>>>>

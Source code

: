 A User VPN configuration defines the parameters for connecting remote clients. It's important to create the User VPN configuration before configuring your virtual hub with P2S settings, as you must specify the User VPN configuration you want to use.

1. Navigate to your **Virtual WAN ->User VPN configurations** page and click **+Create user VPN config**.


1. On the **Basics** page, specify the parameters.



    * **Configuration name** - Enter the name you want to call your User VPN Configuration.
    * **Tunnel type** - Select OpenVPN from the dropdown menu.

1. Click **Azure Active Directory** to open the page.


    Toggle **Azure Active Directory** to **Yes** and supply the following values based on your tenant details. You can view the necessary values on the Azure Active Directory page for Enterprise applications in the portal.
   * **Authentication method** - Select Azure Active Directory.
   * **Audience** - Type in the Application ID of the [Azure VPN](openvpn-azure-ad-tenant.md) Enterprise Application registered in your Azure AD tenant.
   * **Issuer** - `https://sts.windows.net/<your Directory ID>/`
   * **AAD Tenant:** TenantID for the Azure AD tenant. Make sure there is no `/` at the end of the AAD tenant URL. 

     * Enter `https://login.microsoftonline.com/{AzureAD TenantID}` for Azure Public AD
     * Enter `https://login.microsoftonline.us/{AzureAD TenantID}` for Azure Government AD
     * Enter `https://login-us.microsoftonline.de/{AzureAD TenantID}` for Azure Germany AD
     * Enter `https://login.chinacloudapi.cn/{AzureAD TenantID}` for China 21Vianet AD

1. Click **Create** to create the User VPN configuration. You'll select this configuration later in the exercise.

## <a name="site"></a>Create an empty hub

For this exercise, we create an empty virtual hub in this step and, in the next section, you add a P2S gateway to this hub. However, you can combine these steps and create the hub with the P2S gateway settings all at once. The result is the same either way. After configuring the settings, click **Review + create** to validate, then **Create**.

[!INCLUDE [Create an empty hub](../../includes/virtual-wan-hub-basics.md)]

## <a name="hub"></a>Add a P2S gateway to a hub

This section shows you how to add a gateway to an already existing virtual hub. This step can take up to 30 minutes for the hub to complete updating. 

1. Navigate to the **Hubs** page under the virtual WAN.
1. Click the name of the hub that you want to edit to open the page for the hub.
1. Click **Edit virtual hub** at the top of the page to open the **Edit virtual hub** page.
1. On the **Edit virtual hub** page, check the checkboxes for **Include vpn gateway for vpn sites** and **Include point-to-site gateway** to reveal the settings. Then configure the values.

<<<<

• **EXERCISE DIRECTIONS**
Set down the full listing a second time, exactly as given.

• **RESPONSE FOR THIS EXERCISE**
Source code

: A User VPN configuration defines the parameters for connecting remote clients. It's important to create the User VPN configuration before configuring your virtual hub with P2S settings, as you must specify the User VPN configuration you want to use.

1. Navigate to your **Virtual WAN ->User VPN configurations** page and click **+Create user VPN config**.


1. On the **Basics** page, specify the parameters.



    * **Configuration name** - Enter the name you want to call your User VPN Configuration.
    * **Tunnel type** - Select OpenVPN from the dropdown menu.

1. Click **Azure Active Directory** to open the page.


    Toggle **Azure Active Directory** to **Yes** and supply the following values based on your tenant details. You can view the necessary values on the Azure Active Directory page for Enterprise applications in the portal.
   * **Authentication method** - Select Azure Active Directory.
   * **Audience** - Type in the Application ID of the [Azure VPN](openvpn-azure-ad-tenant.md) Enterprise Application registered in your Azure AD tenant.
   * **Issuer** - `https://sts.windows.net/<your Directory ID>/`
   * **AAD Tenant:** TenantID for the Azure AD tenant. Make sure there is no `/` at the end of the AAD tenant URL. 

     * Enter `https://login.microsoftonline.com/{AzureAD TenantID}` for Azure Public AD
     * Enter `https://login.microsoftonline.us/{AzureAD TenantID}` for Azure Government AD
     * Enter `https://login-us.microsoftonline.de/{AzureAD TenantID}` for Azure Germany AD
     * Enter `https://login.chinacloudapi.cn/{AzureAD TenantID}` for China 21Vianet AD

1. Click **Create** to create the User VPN configuration. You'll select this configuration later in the exercise.

## <a name="site"></a>Create an empty hub

For this exercise, we create an empty virtual hub in this step and, in the next section, you add a P2S gateway to this hub. However, you can combine these steps and create the hub with the P2S gateway settings all at once. The result is the same either way. After configuring the settings, click **Review + create** to validate, then **Create**.

[!INCLUDE [Create an empty hub](../../includes/virtual-wan-hub-basics.md)]

## <a name="hub"></a>Add a P2S gateway to a hub

This section shows you how to add a gateway to an already existing virtual hub. This step can take up to 30 minutes for the hub to complete updating. 

1. Navigate to the **Hubs** page under the virtual WAN.
1. Click the name of the hub that you want to edit to open the page for the hub.
1. Click **Edit virtual hub** at the top of the page to open the **Edit virtual hub** page.
1. On the **Edit virtual hub** page, check the checkboxes for **Include vpn gateway for vpn sites** and **Include point-to-site gateway** to reveal the settings. Then configure the values.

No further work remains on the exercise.